Find [itex]L[/itex]. Then find ε > 0 and δ > 0 to satisfy the definition of a limit.
Given: [tex]\lim_{x \to 2} 5 - 3x [/tex]

2. The attempt at a solution

First I determine [itex]\lvert x-2 \rvert < \delta[/itex].

Then, I solved for the limit [itex]L[/itex] analytically
[tex]\lim_{x \to 2} 5 - 3x = 5 - 3(2) = -1[/tex]

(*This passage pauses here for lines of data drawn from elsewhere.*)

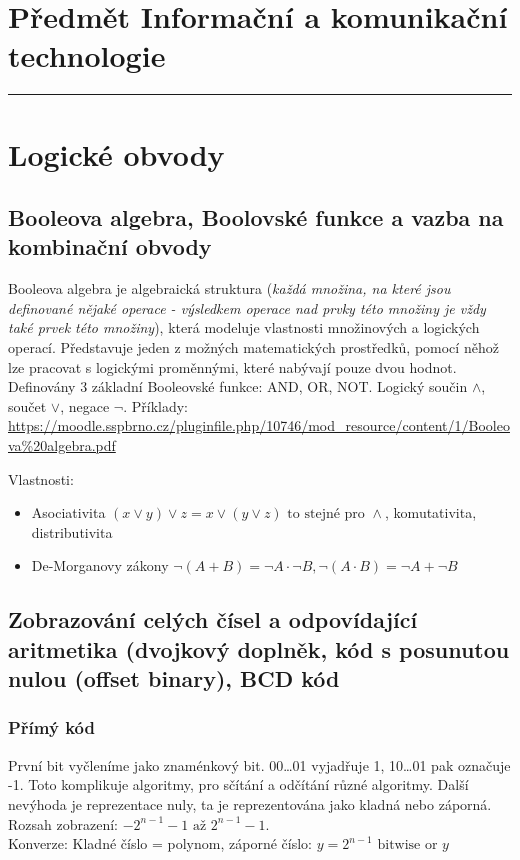 \section*{Předmět Informační a komunikační technologie}
\noindent\rule{\textwidth}{1pt}

\section{Logické obvody}
\subsection[Booleova algebra, funkce, komb. obvody]{Booleova algebra, Boolovské funkce a vazba na kombinační obvody}

Booleova algebra je algebraická struktura (\textit{každá množina, na které jsou definované nějaké operace - výsledkem operace nad prvky této množiny je vždy také prvek této množiny}), která modeluje vlastnosti množinových a logických operací. Představuje jeden z možných matematických prostředků, pomocí něhož lze pracovat s logickými proměnnými, které nabývají pouze dvou hodnot. Definovány 3 základní Booleovské funkce: AND, OR, NOT. Logický součin $\wedge$, součet $\vee$, negace $\neg$. 
\newline Příklady: \url{https://moodle.sspbrno.cz/pluginfile.php/10746/mod_resource/content/1/Booleova\%20algebra.pdf}

Vlastnosti:
\begin{itemize}
\item Asociativita $(x \vee y) \vee z = x \vee (y \vee z) \text{ to stejné pro } \wedge$, komutativita, distributivita
\item De-Morganovy zákony $ \neg(A + B) = \neg A \cdot \neg B, \neg (A \cdot B) = \neg A + \neg B $
\end{itemize}


\subsection[Zobrazování celých čísel a odpovídající aritmetika, BCD kód]{Zobrazování celých čísel a odpovídající aritmetika (dvojkový doplněk, kód s posunutou nulou (offset binary), BCD kód}

\subsubsection{Přímý kód}
První bit vyčleníme jako znaménkový bit. 00\ldots 01 vyjadřuje 1, 10\ldots 01 pak označuje -1. Toto komplikuje algoritmy, pro sčítání a odčítání různé algoritmy.
Další nevýhoda je reprezentace nuly, ta je reprezentována jako kladná nebo záporná. \\
Rozsah zobrazení: $-2^{n-1}-1 \text{ až } 2^{n-1}-1$.\\
Konverze: Kladné číslo = polynom, záporné číslo: $y = 2^{n-1} \text{ bitwise or } y$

Now given that [itex]f(x) - L < \epsilon[/itex],
this limit can ben stated as [tex] \lvert 5 -3x -(-1) \rvert < \epsilon[/tex]
Which can be restated as [tex]\lvert -3(x-2)\rvert < \epsilon[/tex]
Or even [tex]\lvert -3 \rvert \cdot \lvert x-2 \rvert < \epsilon [/tex]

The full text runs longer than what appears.